В тот момент, когда ключевые слова о наличии-отсутствии критики и литературы, авторских талантов и просвещенных читателей были произнесены – Карамзиным, Бестужевым, Пушкиным и Белинским, – литература по большому счету уже существовала. Проблема была в том, что она находилась в самом начале своей истории – даже при том, что за спиной у нее были Ломоносов и “Слово о полку Игореве”, но мы понимаем, о чем речь. Настоящая задача этой литературы была поставлена Карамзиным в начале позапрошлого века и звучала как “воспитание читателя”. Не “Воспитание” в каком бы то ни было позднем морализаторском смысле, но в самом что ни есть буквальном: у русской литературы на тот момент практически не было русскоязычного читателя. Просвещенные читатели по-русски не читали, просвещенные читательницы изъяснялись с ошибками. Мы сейчас не станем говорить о том, каким образом была решена эта задача, об этом много говорено и писано. Достаточно того, что решена она была блестяще и в рекордные сроки. Мы поговорим о структуре читательской аудитории: она едва ли не совпадала с писательской! Очень тесен был этот круг, и всерьез расширяться начал он уже в другую эпоху, ближе к середине XIX века. Если представить себе русскую литературную ситуацию в ее начале, то выглядела она некой тотальной утопией: все знали всех, все читали всех, все писали про всех.
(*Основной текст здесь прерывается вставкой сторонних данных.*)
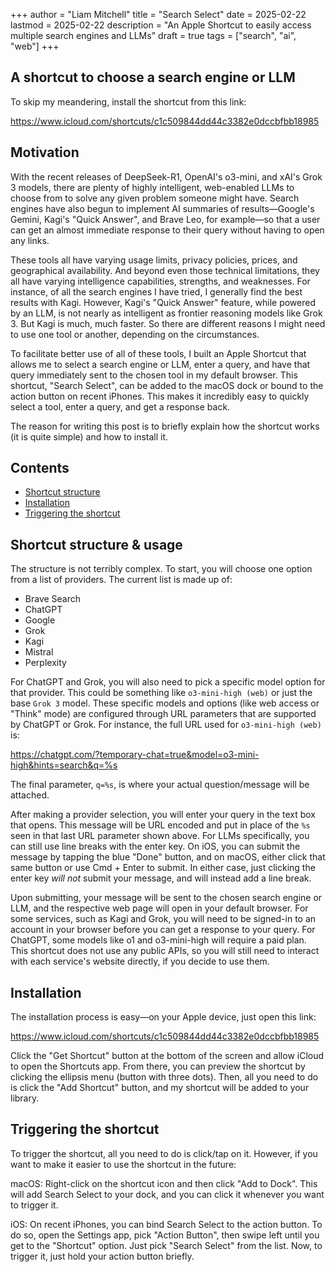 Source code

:+++
author = "Liam Mitchell"
title = "Search Select"
date = 2025-02-22
lastmod = 2025-02-22
description = "An Apple Shortcut to easily access multiple search engines and LLMs"
draft = true
tags = ["search", "ai", "web"]
+++

## A shortcut to choose a search engine or LLM

To skip my meandering, install the shortcut from this link:

https://www.icloud.com/shortcuts/c1c509844dd44c3382e0dccbfbb18985

## Motivation

With the recent releases of DeepSeek-R1, OpenAI's o3-mini, and xAI's Grok 3
models, there are plenty of highly intelligent, web-enabled LLMs to choose from
to solve any given problem someone might have. Search engines have also begun to
implement AI summaries of results—Google's Gemini, Kagi's "Quick Answer",
and Brave Leo, for example—so that a user can get an almost immediate response
to their query without having to open any links.

These tools all have varying usage limits, privacy policies, prices, and
geographical availability. And beyond even those technical limitations, they all
have varying intelligence capabilities, strengths, and weaknesses. For instance,
of all the search engines I have tried, I generally find the best results with
Kagi. However, Kagi's "Quick Answer" feature, while powered by an LLM, is not
nearly as intelligent as frontier reasoning models like Grok 3. But Kagi is
much, much faster. So there are different reasons I might need to use one tool
or another, depending on the circumstances.

To facilitate better use of all of these tools, I built an Apple Shortcut that
allows me to select a search engine or LLM, enter a query, and have that query
immediately sent to the chosen tool in my default browser. This shortcut,
"Search Select", can be added to the macOS dock or bound to the action button on
recent iPhones. This makes it incredibly easy to quickly select a tool, enter a
query, and get a response back.

The reason for writing this post is to briefly explain how the shortcut works
(it is quite simple) and how to install it.

## Contents

- [Shortcut structure](#shortcut-structure--usage)
- [Installation](#installation)
- [Triggering the shortcut](#triggering-the-shortcut)

## Shortcut structure & usage

The structure is not terribly complex. To start, you will choose one option from
a list of providers. The current list is made up of:

- Brave Search
- ChatGPT
- Google
- Grok
- Kagi
- Mistral
- Perplexity

For ChatGPT and Grok, you will also need to pick a specific model option for
that provider. This could be something like `o3-mini-high (web)` or just the
base `Grok 3` model. These specific models and options (like web access or
"Think" mode) are configured through URL parameters that are supported by
ChatGPT or Grok. For instance, the full URL used for `o3-mini-high (web)` is:

https://chatgpt.com/?temporary-chat=true&model=o3-mini-high&hints=search&q=%s

The final parameter, `q=%s`, is where your actual question/message will be
attached.

After making a provider selection, you will enter your query in the text box
that opens. This message will be URL encoded and put in place of the `%s` seen
in that last URL parameter shown above. For LLMs specifically, you can still
use line breaks with the enter key. On iOS, you can submit the message by
tapping the blue "Done" button, and on macOS, either click that same button or
use Cmd + Enter to submit. In either case, just clicking the enter key *will
not* submit your message, and will instead add a line break.

Upon submitting, your message will be sent to the chosen search engine or LLM,
and the respective web page will open in your default browser. For some
services, such as Kagi and Grok, you will need to be signed-in to an account in
your browser before you can get a response to your query. For ChatGPT, some
models like o1 and o3-mini-high will require a paid plan. This shortcut does not
use any public APIs, so you will still need to interact with each service's
website directly, if you decide to use them.

## Installation

The installation process is easy—on your Apple device, just open this link:

https://www.icloud.com/shortcuts/c1c509844dd44c3382e0dccbfbb18985

Click the "Get Shortcut" button at the bottom of the screen and allow iCloud to
open the Shortcuts app. From there, you can preview the shortcut by clicking the
ellipsis menu (button with three dots). Then, all you need to do is click the
"Add Shortcut" button, and my shortcut will be added to your library.

## Triggering the shortcut

To trigger the shortcut, all you need to do is click/tap on it. However, if you
want to make it easier to use the shortcut in the future:

macOS: Right-click on the shortcut icon and then click "Add to Dock". This will
add Search Select to your dock, and you can click it whenever you want to
trigger it.

iOS: On recent iPhones, you can bind Search Select to the action button. To do
so, open the Settings app, pick "Action Button", then swipe left until you get
to the "Shortcut" option. Just pick "Search Select" from the list. Now, to
trigger it, just hold your action button briefly.
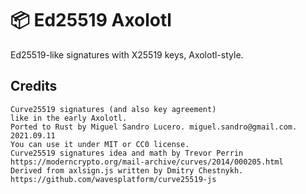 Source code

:  # 📦 Ed25519 Axolotl

 Ed25519-like signatures with X25519 keys, Axolotl-style.


## Credits


    Curve25519 signatures (and also key agreement)
    like in the early Axolotl.
    Ported to Rust by Miguel Sandro Lucero. miguel.sandro@gmail.com. 2021.09.11
    You can use it under MIT or CC0 license.
    Curve25519 signatures idea and math by Trevor Perrin
    https://moderncrypto.org/mail-archive/curves/2014/000205.html
    Derived from axlsign.js written by Dmitry Chestnykh. https://github.com/wavesplatform/curve25519-js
Русская критика – до Белинского – в большинстве своем была критикой писательской. Критические разделы журналов заполняли Рылеев и Бестужев, Пушкин и Вяземский, Кюхельбекер и Катенин… Полевой и Погодин, наконец. Наверное, в самом деле, Белинский был едва ли не первым профессиональным критиком, т.е. критиком – и только. И соответственно дал повод для известной и для кого-то, возможно, утешительной (впрочем, на сегодняшний день уже безосновательной) идеи, что, мол, критик – это незадавшийся писатель.
Как бы то ни было, у нас была великая эпоха – эпоха литераторов-универсалов. В несколько меньшей степени, но эта линия – “писатель умеет много гитик” – просуществовала сотню лет, ее свел на нет рабоче-крестьянский Союз советских писателей. Хотя дело, надо думать, не только (и не столько) в системе образования и государственного устройства. В конце концов, в той или иной степени специализация восторжествовала на всех широтах и во всех областях народного хозяйства. Литература – не исключение, опять же – законов тут нет, и любой мне возразит, что, мол, и мы не лыком шиты, и критики А. и Б. пишут романы, а романисты В. и Г. балуются критикой. А еще у нас есть критики-переводчики. Впрочем, это особый разговор. Собственно, только об этом и разговор.
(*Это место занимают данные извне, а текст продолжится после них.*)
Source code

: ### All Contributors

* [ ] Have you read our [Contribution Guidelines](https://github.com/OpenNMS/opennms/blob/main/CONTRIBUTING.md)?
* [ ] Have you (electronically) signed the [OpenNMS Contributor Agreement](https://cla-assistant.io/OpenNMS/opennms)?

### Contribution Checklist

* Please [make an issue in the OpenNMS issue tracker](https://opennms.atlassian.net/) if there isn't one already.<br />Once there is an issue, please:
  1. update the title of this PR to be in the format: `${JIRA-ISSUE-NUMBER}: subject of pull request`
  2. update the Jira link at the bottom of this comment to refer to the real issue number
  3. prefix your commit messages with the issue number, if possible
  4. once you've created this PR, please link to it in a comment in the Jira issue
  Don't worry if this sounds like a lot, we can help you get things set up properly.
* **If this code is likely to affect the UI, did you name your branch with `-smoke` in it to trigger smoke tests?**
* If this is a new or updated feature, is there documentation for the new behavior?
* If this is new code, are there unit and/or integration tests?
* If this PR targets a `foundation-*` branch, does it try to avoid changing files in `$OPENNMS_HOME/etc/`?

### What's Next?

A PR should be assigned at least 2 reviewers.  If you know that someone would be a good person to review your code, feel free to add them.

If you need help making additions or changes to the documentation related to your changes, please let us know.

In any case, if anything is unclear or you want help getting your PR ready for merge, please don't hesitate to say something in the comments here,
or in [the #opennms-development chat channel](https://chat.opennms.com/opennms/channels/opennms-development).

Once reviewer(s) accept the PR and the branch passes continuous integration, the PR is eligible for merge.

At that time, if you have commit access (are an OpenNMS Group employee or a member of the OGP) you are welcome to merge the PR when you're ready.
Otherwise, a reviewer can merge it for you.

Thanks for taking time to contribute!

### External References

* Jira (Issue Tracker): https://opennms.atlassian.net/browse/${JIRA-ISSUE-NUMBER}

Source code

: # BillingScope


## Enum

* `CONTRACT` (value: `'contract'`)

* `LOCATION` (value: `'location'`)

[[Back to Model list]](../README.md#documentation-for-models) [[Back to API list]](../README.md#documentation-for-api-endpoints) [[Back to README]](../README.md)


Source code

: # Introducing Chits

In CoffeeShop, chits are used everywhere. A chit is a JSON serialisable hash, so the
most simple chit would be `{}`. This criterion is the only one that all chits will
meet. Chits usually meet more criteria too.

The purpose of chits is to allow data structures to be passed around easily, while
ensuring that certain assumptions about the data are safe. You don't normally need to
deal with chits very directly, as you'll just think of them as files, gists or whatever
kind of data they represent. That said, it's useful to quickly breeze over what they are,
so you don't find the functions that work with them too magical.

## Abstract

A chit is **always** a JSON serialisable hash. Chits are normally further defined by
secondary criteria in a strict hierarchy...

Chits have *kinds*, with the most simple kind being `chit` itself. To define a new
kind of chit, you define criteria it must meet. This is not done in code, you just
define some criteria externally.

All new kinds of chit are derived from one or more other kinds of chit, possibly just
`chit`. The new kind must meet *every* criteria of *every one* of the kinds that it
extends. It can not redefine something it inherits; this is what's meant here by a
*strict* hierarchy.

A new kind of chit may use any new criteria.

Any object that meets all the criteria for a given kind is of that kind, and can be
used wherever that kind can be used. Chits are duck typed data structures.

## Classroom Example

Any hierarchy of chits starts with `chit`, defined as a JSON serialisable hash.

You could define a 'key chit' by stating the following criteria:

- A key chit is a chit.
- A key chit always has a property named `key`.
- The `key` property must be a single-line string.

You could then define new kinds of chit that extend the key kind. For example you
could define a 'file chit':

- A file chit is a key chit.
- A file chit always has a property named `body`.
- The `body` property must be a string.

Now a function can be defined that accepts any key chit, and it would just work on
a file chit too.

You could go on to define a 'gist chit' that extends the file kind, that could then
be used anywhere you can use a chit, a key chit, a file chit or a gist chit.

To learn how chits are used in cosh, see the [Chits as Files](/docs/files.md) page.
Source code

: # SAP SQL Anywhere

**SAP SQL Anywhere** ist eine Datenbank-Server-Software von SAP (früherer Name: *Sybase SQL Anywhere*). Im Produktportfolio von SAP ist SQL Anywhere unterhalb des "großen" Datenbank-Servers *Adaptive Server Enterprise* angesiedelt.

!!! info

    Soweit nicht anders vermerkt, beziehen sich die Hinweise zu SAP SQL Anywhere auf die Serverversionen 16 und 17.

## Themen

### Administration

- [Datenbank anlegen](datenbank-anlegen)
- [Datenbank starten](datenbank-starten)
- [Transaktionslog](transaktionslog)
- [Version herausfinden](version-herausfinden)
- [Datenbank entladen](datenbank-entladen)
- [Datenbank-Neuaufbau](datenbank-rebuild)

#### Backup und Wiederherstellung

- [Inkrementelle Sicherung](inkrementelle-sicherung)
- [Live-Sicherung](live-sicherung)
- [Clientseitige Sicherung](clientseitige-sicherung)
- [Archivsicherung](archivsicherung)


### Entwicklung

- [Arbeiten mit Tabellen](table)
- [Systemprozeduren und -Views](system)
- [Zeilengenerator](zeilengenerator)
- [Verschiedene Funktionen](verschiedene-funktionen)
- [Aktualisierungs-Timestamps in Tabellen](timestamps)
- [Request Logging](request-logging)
Когда мы говорим о литературе в самом начале ее сознательной истории, мы предполагаем… вернее, так: творцы этой литературы подразумевают, что существует некое историческое пространство – общеевропейское, и существует европейская литература – со своей классикой, своим Средневековьем, своим Новым временем. Русская литература – часть этого пространства и стоит лишь в начале пути. Истории у нее как бы и нет. Контекст, в котором обретаются читатели этой литературы и писатели этой литературы, – европейский контекст. И те модели и образцы, которые выстраиваются в программных статьях Карамзина или Вяземского, Кюхельбекера или Киреевского, – прежде всего ориентированы на европейский контекст: на французский классицизм, на английский романтизм, на немецкую философию, наконец. Круг чтения писателей и критиков определяется все тем же европейским контекстом, при том даже, что вопрос “чтения на языке оригинала” стоит не то чтобы жестко. Это не снобизм, это осознанная необходимость. Читать Байрона по-французски незазорно, читать его по-русски… – для начала надо бы перевести, не читать вообще – в профессиональном смысле невозможно. Назовем такой контекст синхронным, в отличие от исторического – диахронного.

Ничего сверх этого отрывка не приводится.